The last time I was excited to see a Netflix movie, my experience turned from excitement to extremely disappointed really fast. That day Velvet Buzzsaw quickly became one of my least favourite movies of 2019 (so far). Triple Frontier looked like a pretty interesting action drama, throw in an amazing cast and figured the creators couldn’t do any wrong. I can happily say my experience was nothing like with Velvet Buzzsaw. Triple Frontier is an engaging and brilliantly acted thriller, which sadly is brought down by poor character development.
Five former Special Forces operatives reunite to plan a heist in a sparsely populated multi-border zone of South America. For the first time in their prestigious careers these unsung heroes undertake this dangerous mission for self instead of country. But when events take an unexpected turn and threaten to spiral out of control, their skills, their loyalties and their morals are pushed to a breaking point in an epic battle for survival.
One of the best things about Triple Frontier is its acting, which is compelling, dramatic and macho. The cast is an ensemble of actors that I love, Ben Affleck, Oscar Isaac, Charlie Hunnam, Pedro Pascal and Garrett Hedlund who I didn’t even know until this movie but I now want to go and see his other movies. Everyone gives a great performance, no one outshines the other and that’s one of the best things I took from this movie. Sadly, the same can’t be said about the writing which stumbles at times and never quite knows who to focus on the most and because of this there is a huge lack of character development.
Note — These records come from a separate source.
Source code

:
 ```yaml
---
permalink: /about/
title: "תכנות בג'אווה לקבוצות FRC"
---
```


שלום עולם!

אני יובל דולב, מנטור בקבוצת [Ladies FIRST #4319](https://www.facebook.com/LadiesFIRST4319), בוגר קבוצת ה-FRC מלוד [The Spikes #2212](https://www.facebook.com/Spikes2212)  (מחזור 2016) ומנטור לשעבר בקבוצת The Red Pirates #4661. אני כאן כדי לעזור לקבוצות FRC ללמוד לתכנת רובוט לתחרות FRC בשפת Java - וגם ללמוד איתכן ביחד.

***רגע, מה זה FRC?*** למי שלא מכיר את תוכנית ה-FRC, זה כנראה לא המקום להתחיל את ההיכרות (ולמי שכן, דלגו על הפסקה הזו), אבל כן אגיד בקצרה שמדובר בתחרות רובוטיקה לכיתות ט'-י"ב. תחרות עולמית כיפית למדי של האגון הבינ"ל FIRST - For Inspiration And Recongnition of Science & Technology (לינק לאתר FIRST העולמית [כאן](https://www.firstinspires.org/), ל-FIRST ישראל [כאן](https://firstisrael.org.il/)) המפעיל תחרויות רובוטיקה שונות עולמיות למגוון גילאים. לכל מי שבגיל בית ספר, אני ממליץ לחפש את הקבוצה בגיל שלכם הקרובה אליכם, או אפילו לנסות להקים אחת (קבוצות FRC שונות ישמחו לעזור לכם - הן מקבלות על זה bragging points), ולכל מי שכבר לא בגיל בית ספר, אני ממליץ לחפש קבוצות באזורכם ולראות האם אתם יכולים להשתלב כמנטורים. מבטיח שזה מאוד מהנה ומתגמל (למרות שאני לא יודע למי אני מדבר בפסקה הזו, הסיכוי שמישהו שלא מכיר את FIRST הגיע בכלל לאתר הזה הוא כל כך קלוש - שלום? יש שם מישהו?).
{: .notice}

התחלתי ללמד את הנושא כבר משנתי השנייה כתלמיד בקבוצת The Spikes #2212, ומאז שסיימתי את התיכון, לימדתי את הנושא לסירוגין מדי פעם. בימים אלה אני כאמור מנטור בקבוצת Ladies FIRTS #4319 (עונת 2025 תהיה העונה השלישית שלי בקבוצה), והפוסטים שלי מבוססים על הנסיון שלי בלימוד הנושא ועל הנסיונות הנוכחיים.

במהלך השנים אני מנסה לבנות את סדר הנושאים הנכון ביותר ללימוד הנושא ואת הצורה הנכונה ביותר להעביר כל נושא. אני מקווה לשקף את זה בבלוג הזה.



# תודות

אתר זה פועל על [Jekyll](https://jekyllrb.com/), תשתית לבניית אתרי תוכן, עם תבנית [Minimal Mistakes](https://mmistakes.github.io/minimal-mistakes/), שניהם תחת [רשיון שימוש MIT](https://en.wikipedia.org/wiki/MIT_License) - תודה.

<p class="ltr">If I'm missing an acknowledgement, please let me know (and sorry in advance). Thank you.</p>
The first act is spent gathering all of the characters together, some could argue this is the movies weakest point and I would be inclined to agree with them. The movie takes a while to get going, almost 50 minutes into the movie before our cast is assembled and we can expect some action. I didn’t mind this as much because I loved all of the actors, but I can see many people turning the movie off very early in. When the action does finally ramp up, it doesn’t disappoint. Props to the choreographers because everything felt real, this is where I respected all of the actor’s performance. You can clearly see they all trained for months, this is evidenced in their movements, way they hold their guns, way they fire, it all feels like I’m watching real people in action.
When the raid on drug king Gabriel Martin Lorea finally happens, it does not disappoint and is easily the highlight of the whole movie. The directors do an amazing job at depicting these characters as professionals at their craft. Besides having their timings a little off, the way we hear about these characters I dealt that would have happened but I guess they had to lead us into the 3rd act somehow. The raid is surprisingly tense, especially towards the end when we realise they don’t have long left before reinforcements arrive. The movie threw enough twists along the way to keep my interest, especially one that I did not expect at all, props to the director.
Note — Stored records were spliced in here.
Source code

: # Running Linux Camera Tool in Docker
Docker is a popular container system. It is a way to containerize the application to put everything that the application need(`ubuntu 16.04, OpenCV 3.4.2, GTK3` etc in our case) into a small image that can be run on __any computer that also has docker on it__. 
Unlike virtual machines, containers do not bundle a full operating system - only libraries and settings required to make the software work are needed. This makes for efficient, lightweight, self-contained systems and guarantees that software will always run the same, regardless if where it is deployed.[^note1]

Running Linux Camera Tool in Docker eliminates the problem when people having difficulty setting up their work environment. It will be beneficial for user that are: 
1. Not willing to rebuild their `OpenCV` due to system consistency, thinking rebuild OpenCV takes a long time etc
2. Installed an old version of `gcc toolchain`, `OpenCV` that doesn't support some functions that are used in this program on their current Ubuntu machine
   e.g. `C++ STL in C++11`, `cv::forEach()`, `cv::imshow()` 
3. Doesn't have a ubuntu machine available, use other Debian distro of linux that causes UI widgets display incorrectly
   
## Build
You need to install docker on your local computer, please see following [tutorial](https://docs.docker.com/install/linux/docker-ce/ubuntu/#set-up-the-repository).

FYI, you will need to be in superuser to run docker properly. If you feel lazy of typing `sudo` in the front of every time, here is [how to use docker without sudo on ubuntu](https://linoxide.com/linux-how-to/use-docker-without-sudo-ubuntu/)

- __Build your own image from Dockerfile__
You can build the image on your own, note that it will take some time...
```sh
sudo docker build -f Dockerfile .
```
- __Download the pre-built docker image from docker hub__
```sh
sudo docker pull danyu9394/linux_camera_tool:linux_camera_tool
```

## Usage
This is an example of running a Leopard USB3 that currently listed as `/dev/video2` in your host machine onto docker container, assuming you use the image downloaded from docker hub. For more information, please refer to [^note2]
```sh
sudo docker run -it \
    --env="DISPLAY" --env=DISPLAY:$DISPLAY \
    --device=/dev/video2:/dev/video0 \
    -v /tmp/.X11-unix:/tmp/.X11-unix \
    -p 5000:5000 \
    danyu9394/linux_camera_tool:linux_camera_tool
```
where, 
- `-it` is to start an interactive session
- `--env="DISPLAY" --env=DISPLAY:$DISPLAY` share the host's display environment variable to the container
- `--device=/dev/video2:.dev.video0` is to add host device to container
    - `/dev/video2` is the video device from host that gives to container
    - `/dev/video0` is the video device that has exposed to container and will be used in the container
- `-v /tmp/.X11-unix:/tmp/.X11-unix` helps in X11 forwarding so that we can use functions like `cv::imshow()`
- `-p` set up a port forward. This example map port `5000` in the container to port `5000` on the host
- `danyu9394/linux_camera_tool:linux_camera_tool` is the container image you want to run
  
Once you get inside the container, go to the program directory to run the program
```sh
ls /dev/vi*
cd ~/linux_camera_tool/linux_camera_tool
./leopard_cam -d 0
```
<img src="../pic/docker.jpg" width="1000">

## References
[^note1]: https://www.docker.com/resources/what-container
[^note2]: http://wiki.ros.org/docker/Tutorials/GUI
I didn’t expect the 3rd act to be so slow but I think it works in the movie’s favour. After seeing such an epic set piece like the raid go down, I needed something to slow the movie down and I was always questioning whether they would make it out alive with the money. The fact that the movie kept me thinking this, I have to give it merit for.
Overall, Triple Frontier is a smart, character-driven, at times poorly written action thriller. It takes a while for the story to ramp up but when it finally does its great. The Raid scene would have to be one of the best scenes I’ve seen in months. Partially down to the action, acting and perfect direction. It’s just a shame the characters never really get much development because I really wanted to rate this movie higher. Still, if you’re after an interesting action thriller and can sit through 45-50 mins of build up, then you might just find something to love.